### What you need to do
For this exercise, copy each line of the records that contains the word "software".
- - -
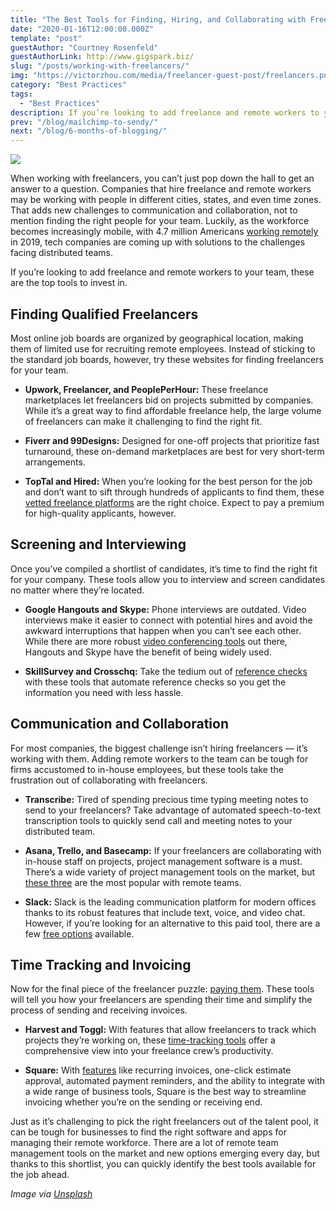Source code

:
 ```yaml
---
title: "The Best Tools for Finding, Hiring, and Collaborating with Freelancers"
date: "2020-01-16T12:00:00.000Z"
template: "post"
guestAuthor: "Courtney Rosenfeld"
guestAuthorLink: http://www.gigspark.biz/
slug: "/posts/working-with-freelancers/"
img: "https://victorzhou.com/media/freelancer-guest-post/freelancers.png"
category: "Best Practices"
tags:
  - "Best Practices"
description: If you’re looking to add freelance and remote workers to your team, these are the top tools to invest in.
prev: "/blog/mailchimp-to-sendy/"
next: "/blog/6-months-of-blogging/"
---
```


![](./media-link/freelancer-guest-post/freelancers.png)

When working with freelancers, you can’t just pop down the hall to get an answer to a question. Companies that hire freelance and remote workers may be working with people in different cities, states, and even time zones. That adds new challenges to communication and collaboration, not to mention finding the right people for your team. Luckily, as the workforce becomes increasingly mobile, with 4.7 million Americans [working remotely](https://www.flexjobs.com/blog/post/remote-work-statistics/) in 2019, tech companies are coming up with solutions to the challenges facing distributed teams.

If you’re looking to add freelance and remote workers to your team, these are the top tools to invest in.

## Finding Qualified Freelancers

Most online job boards are organized by geographical location, making them of limited use for recruiting remote employees. Instead of sticking to the standard job boards, however, try these websites for finding freelancers for your team.

- **Upwork, Freelancer, and PeoplePerHour:** These freelance marketplaces let freelancers bid on projects submitted by companies. While it’s a great way to find affordable freelance help, the large volume of freelancers can make it challenging to find the right fit.

- **Fiverr and 99Designs:** Designed for one-off projects that prioritize fast turnaround, these on-demand marketplaces are best for very short-term arrangements.

- **TopTal and Hired:** When you’re looking for the best person for the job and don’t want to sift through hundreds of applicants to find them, these [vetted freelance platforms](https://codingninjas.co/toptal-review/) are the right choice. Expect to pay a premium for high-quality applicants, however.

## Screening and Interviewing

Once you’ve compiled a shortlist of candidates, it’s time to find the right fit for your company. These tools allow you to interview and screen candidates no matter where they’re located.

- **Google Hangouts and Skype:** Phone interviews are outdated. Video interviews make it easier to connect with potential hires and avoid the awkward interruptions that happen when you can’t see each other. While there are more robust [video conferencing tools](https://www.owllabs.com/blog/best-meeting-apps) out there, Hangouts and Skype have the benefit of being widely used.

- **SkillSurvey and Crosschq:** Take the tedium out of [reference checks](https://www.shrm.org/resourcesandtools/hr-topics/talent-acquisition/pages/creative-compliant-ways-check-references.aspx) with these tools that automate reference checks so you get the information you need with less hassle.

## Communication and Collaboration

For most companies, the biggest challenge isn’t hiring freelancers — it’s working with them. Adding remote workers to the team can be tough for firms accustomed to in-house employees, but these tools take the frustration out of collaborating with freelancers.

- **Transcribe:** Tired of spending precious time typing meeting notes to send to your freelancers? Take advantage of automated speech-to-text transcription tools to quickly send call and meeting notes to your distributed team.

- **Asana, Trello, and Basecamp:** If your freelancers are collaborating with in-house staff on projects, project management software is a must. There’s a wide variety of project management tools on the market, but [these three](https://grasshopper.com/resources/tools/project-management-tools-trello-asana-basecamp/) are the most popular with remote teams.

- **Slack:** Slack is the leading communication platform for modern offices thanks to its robust features that include text, voice, and video chat. However, if you’re looking for an alternative to this paid tool, there are a few [free options](https://www.makeuseof.com/tag/7-free-slack-alternatives-will-love/) available.

## Time Tracking and Invoicing

Now for the final piece of the freelancer puzzle: [paying them](https://clockify.me/blog/business/pay-contractors-freelancers/). These tools will tell you how your freelancers are spending their time and simplify the process of sending and receiving invoices.

- **Harvest and Toggl:** With features that allow freelancers to track which projects they’re working on, these [time-tracking tools](https://www.pcmag.com/roundup/358917/the-best-time-tracking-apps-for-freelancers) offer a comprehensive view into your freelance crew’s productivity.

- **Square:** With [features](https://squareup.com/us/en/invoices) like recurring invoices, one-click estimate approval, automated payment reminders, and the ability to integrate with a wide range of business tools, Square is the best way to streamline invoicing whether you’re on the sending or receiving end.

Just as it’s challenging to pick the right freelancers out of the talent pool, it can be tough for businesses to find the right software and apps for managing their remote workforce. There are a lot of remote team management tools on the market and new options emerging every day, but thanks to this shortlist, you can quickly identify the best tools available for the job ahead.

_Image via [Unsplash](https://unsplash.com/photos/nF0nQuqBsrI)_
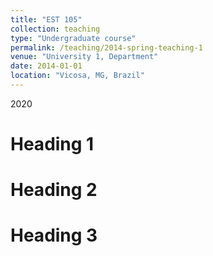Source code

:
 ```yaml
---
title: "EST 105"
collection: teaching
type: "Undergraduate course"
permalink: /teaching/2014-spring-teaching-1
venue: "University 1, Department"
date: 2014-01-01
location: "Vicosa, MG, Brazil"
---
```


2020

Heading 1
======

Heading 2
======

Heading 3
======
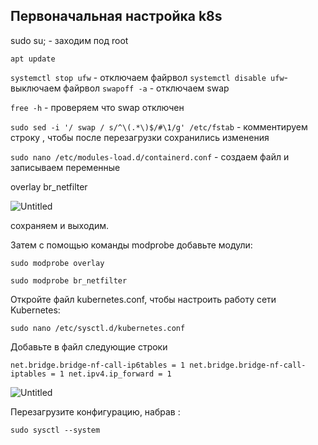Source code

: ## Первоначальная настройка k8s

sudo su;  - заходим под root

```apt update```

`systemctl stop ufw` - отключаем файрвол
`systemctl disable ufw`- выключаем файрвол
`swapoff -a`  - отключаем swap 

`free -h` - проверяем что swap отключен 

```sudo sed -i '/ swap / s/^\(.*\)$/#\1/g' /etc/fstab``` -  комментируем строку , чтобы после перезагрузки сохранились изменения 

`sudo nano /etc/modules-load.d/containerd.conf`  - создаем файл и записываем переменные 

overlay
br_netfilter

![Untitled](https://github.com/Rizikkz/k8s-django/blob/main/image/Untitled.png)

сохраняем и выходим.

Затем с помощью команды modprobe добавьте модули:

`sudo modprobe overlay`

`sudo modprobe br_netfilter`

Откройте файл kubernetes.conf, чтобы настроить работу сети Kubernetes:

`sudo nano /etc/sysctl.d/kubernetes.conf`

Добавьте в файл следующие строки

`net.bridge.bridge-nf-call-ip6tables = 1
net.bridge.bridge-nf-call-iptables = 1
net.ipv4.ip_forward = 1`

![Untitled](https://github.com/Rizikkz/k8s-django/blob/main/image/Untitled%20(1).png)

Перезагрузите конфигурацию, набрав :

`sudo sysctl --system`
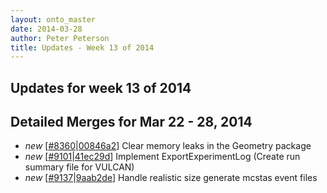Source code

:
 ```yaml
---
layout: onto_master
date: 2014-03-28
author: Peter Peterson
title: Updates - Week 13 of 2014
---
```

Updates for week 13 of 2014
---------------------------

Detailed Merges for Mar 22 - 28, 2014
-------------------------------------
* *new* \[[#8360](http://trac.mantidproject.org/mantid/ticket/8360)|[00846a2](https://github.com/mantidproject/mantid/commit/00846a22b09382d70b4191e8859e0b10712af158)\] Clear memory leaks in the Geometry package
* *new* \[[#9101](http://trac.mantidproject.org/mantid/ticket/9101)|[41ec29d](https://github.com/mantidproject/mantid/commit/41ec29db451eaedc5c42947d84626a712106fe95)\] Implement ExportExperimentLog (Create run summary file for VULCAN)
* *new* \[[#9137](http://trac.mantidproject.org/mantid/ticket/9137)|[9aab2de](https://github.com/mantidproject/mantid/commit/9aab2dee4bf1e004e46d3f2ea6581b5d10dd1e7d)\] Handle realistic size generate mcstas event files
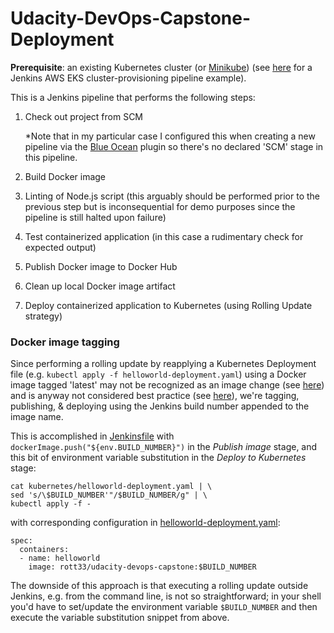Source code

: # Udacity-DevOps-Capstone-Deployment
**Prerequisite**: an existing Kubernetes cluster (or [Minikube](https://github.com/kubernetes/minikube)) (see [here](https://github.com/rott33/Udacity-DevOps-Capstone-Provision) for a Jenkins AWS EKS cluster-provisioning pipeline example).

This is a Jenkins pipeline that performs the following steps:
1. Check out project from SCM

   *Note that in my particular case I configured this when creating a new pipeline via the [Blue Ocean](https://jenkins.io/doc/book/blueocean/creating-pipelines/) plugin so there's no declared 'SCM' stage in this pipeline.  
2. Build Docker image
3. Linting of Node.js script (this arguably should be performed prior to the previous step but is inconsequential for demo purposes since the pipeline is still halted upon failure)
4. Test containerized application (in this case a rudimentary check for expected output)
5. Publish Docker image to Docker Hub
6. Clean up local Docker image artifact
7. Deploy containerized application to Kubernetes (using Rolling Update strategy)

### Docker image tagging
Since performing a rolling update by reapplying a Kubernetes Deployment file (e.g. ```kubectl apply -f helloworld-deployment.yaml```) using a Docker image tagged 'latest' may not be recognized as an image change (see [here](https://kubernetes.io/docs/tasks/run-application/rolling-update-replication-controller/#updating-the-container-image)) and is anyway not considered best practice (see [here](https://kubernetes.io/docs/concepts/configuration/overview/#container-images)), we're tagging, publishing, & deploying using the Jenkins build number appended to the image name.

This is accomplished in [Jenkinsfile](Jenkinsfile) with ```dockerImage.push("${env.BUILD_NUMBER}")``` in the *Publish image* stage, and this bit of environment variable substitution in the *Deploy to Kubernetes* stage:
```
cat kubernetes/helloworld-deployment.yaml | \
sed 's/\$BUILD_NUMBER'"/$BUILD_NUMBER/g" | \
kubectl apply -f -
```
with corresponding configuration in [helloworld-deployment.yaml](kubernetes/helloworld-deployment.yaml):
```
spec:
  containers:
  - name: helloworld
    image: rott33/udacity-devops-capstone:$BUILD_NUMBER
```
The downside of this approach is that executing a rolling update outside Jenkins, e.g. from the command line, is not so straightforward; in your shell you'd have to set/update the environment variable ```$BUILD_NUMBER``` and then execute the variable substitution snippet from above.
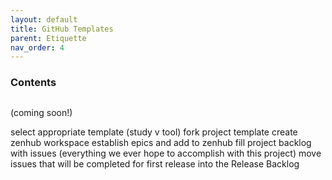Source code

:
 ```yaml
---
layout: default
title: GitHub Templates
parent: Etiquette
nav_order: 4
---
```


### Contents

##

###


(coming soon!)


select appropriate template (study v tool)
fork project template
create zenhub workspace
establish epics and add to zenhub
fill project backlog with issues (everything we ever hope to accomplish with this project)
move issues that will be completed for first release into the Release Backlog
- - -
### Completed exercise
- **Asana, Trello, and Basecamp:** If your freelancers are collaborating with in-house staff on projects, project management software is a must. There’s a wide variety of project management tools on the market, but [these three](https://grasshopper.com/resources/tools/project-management-tools-trello-asana-basecamp/) are the most popular with remote teams.
Just as it’s challenging to pick the right freelancers out of the talent pool, it can be tough for businesses to find the right software and apps for managing their remote workforce. There are a lot of remote team management tools on the market and new options emerging every day, but thanks to this shortlist, you can quickly identify the best tools available for the job ahead.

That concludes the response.